Ok, so I am all kinds of excited about my trip to San Antonio, right? But this time around, I’m flying. Are you laughing yet? So, with the sense of impending doom since I have to fly American for part of this adventure (and theoretically they are about to strike or do something dramatic) I awakened at 4 a.m. and began my journey. Hoorah.
First snafu: tsa found something in some nebulous location under my suit jacket, but just above my elbow. Now seriously, what the hell is even the above-average criminal gonna hide there? Granted, it’s in close proximity to one’s weenus (no dictionary but sorely needed excuse to use word) but it’s not like you use your elbow to do much of anything, right?
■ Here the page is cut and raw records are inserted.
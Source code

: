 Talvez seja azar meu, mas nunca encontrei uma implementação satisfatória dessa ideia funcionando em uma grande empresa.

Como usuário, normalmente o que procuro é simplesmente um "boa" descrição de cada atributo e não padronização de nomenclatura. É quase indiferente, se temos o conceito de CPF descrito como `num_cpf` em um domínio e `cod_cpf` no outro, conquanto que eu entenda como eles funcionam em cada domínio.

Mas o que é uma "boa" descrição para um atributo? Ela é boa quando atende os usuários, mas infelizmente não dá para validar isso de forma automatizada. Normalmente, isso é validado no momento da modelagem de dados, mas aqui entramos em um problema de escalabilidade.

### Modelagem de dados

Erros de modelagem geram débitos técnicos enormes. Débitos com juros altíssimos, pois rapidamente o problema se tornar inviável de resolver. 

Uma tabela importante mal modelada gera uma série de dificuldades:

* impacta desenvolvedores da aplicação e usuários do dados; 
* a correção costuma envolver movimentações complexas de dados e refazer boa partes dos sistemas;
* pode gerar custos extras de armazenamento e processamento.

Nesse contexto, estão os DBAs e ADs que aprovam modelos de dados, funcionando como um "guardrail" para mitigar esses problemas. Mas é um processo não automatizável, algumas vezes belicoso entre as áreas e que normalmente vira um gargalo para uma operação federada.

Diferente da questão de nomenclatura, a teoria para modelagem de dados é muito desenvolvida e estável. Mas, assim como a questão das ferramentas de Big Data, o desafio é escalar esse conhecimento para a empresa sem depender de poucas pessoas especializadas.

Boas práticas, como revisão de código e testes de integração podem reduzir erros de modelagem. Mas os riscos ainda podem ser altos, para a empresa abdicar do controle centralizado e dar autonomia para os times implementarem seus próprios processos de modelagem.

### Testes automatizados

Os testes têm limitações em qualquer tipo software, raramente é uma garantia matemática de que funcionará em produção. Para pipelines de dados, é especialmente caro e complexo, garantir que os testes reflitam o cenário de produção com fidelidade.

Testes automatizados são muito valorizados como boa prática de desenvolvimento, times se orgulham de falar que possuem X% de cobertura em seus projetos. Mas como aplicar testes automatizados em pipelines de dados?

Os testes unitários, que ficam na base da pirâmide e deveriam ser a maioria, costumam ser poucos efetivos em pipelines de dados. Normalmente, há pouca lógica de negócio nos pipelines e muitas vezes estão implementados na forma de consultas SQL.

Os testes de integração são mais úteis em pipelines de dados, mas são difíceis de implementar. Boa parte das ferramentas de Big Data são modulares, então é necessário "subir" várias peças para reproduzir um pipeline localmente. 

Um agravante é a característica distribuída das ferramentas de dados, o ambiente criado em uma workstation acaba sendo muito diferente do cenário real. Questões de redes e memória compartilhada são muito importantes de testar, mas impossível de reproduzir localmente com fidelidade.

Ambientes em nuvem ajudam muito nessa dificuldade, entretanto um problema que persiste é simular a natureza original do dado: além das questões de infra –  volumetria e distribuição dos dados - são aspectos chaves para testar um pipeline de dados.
And this was right after going through the neat x-ray thingy where you raise your hands above your head and covertly reveal to the world that most women do, in fact,wear grannie panties and not Victoria’s secret.
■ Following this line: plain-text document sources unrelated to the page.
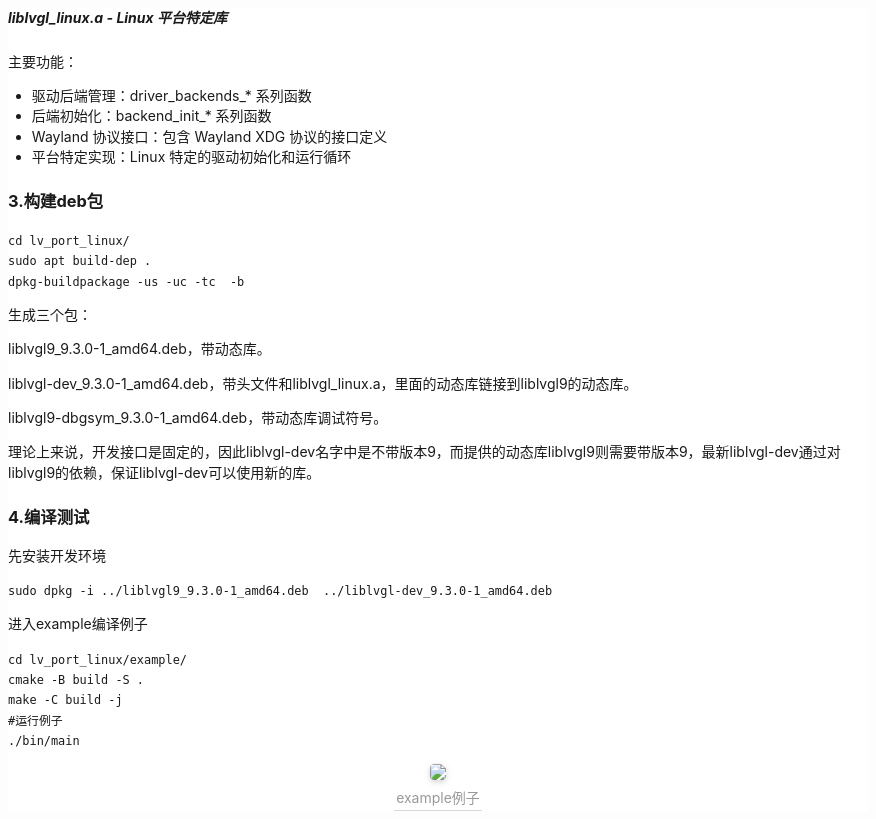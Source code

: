 ##### liblvgl_linux.a - Linux 平台特定库

主要功能：

- 驱动后端管理：driver_backends_* 系列函数
- 后端初始化：backend_init_* 系列函数
- Wayland 协议接口：包含 Wayland XDG 协议的接口定义
- 平台特定实现：Linux 特定的驱动初始化和运行循环

### 3.构建deb包

```shell
cd lv_port_linux/
sudo apt build-dep .
dpkg-buildpackage -us -uc -tc  -b
```

生成三个包：

liblvgl9_9.3.0-1_amd64.deb，带动态库。

liblvgl-dev_9.3.0-1_amd64.deb，带头文件和liblvgl_linux.a，里面的动态库链接到liblvgl9的动态库。

liblvgl9-dbgsym_9.3.0-1_amd64.deb，带动态库调试符号。

理论上来说，开发接口是固定的，因此liblvgl-dev名字中是不带版本9，而提供的动态库liblvgl9则需要带版本9，最新liblvgl-dev通过对liblvgl9的依赖，保证liblvgl-dev可以使用新的库。



### 4.编译测试

先安装开发环境

```shell
sudo dpkg -i ../liblvgl9_9.3.0-1_amd64.deb  ../liblvgl-dev_9.3.0-1_amd64.deb
```

进入example编译例子

```shell
cd lv_port_linux/example/
cmake -B build -S .
make -C build -j
#运行例子
./bin/main
```

<center>
    <img style="border-radius: 0.3125em;
    box-shadow: 0 2px 4px 0 rgba(34,36,38,.12),0 2px 10px 0 rgba(34,36,38,.08);" 
    src="pic/lvgl.gif">
    <br>
    <div style="color:orange; border-bottom: 1px solid #d9d9d9;
    display: inline-block;
    color: #999;
    padding: 2px;">example例子</div>
</center>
Needless to say the offending object that caused the x-ray machine such issues was…my shirt button. I had rolled up my sleeves. Silly me. But it’s kind of neat how I had to stand on a special rubber mat with little foot marks on it to prepare to be frisked while my weenus was evaluated for deadly potential. I felt rather like a Bond girl only without the swimsuit and amazing body and stuff.
I made it to my flight on time and watched Mel leave the security area. I cruised on board and took my seat. Jesus, when did they come up with pleather as the material of choice? My ass caught the seat and my blouse slid up as I slid down. Nasty. Wardrobe adjustment was immediately required before my lower back adhered to the seat like in a hot car with leather seats in the summer. Believe me, it makes a most unflattering sound when you detach and stand.
Being a rather cheerful sort, I said hello to the chap who took the aisle seat next to me. Huge mistake. He had a bad case of crustyitis and clearly had not yet consumed his morning gin and tonic. I knew sleep was required when I mentioned that I did not know Jimi Hendrix had been a paratrooper during the Vietnam war and he responded, “It’s amazing what you can learn when you read.”
Look, man, I was reading Vanity Fair, a favorite magazine, and it was mentioned in an article, sigh. But that’s okay. Now I’m at the tail end of a three hour layover and wondering what the world of flight has in store for me now other than learning to blog off a NOOK.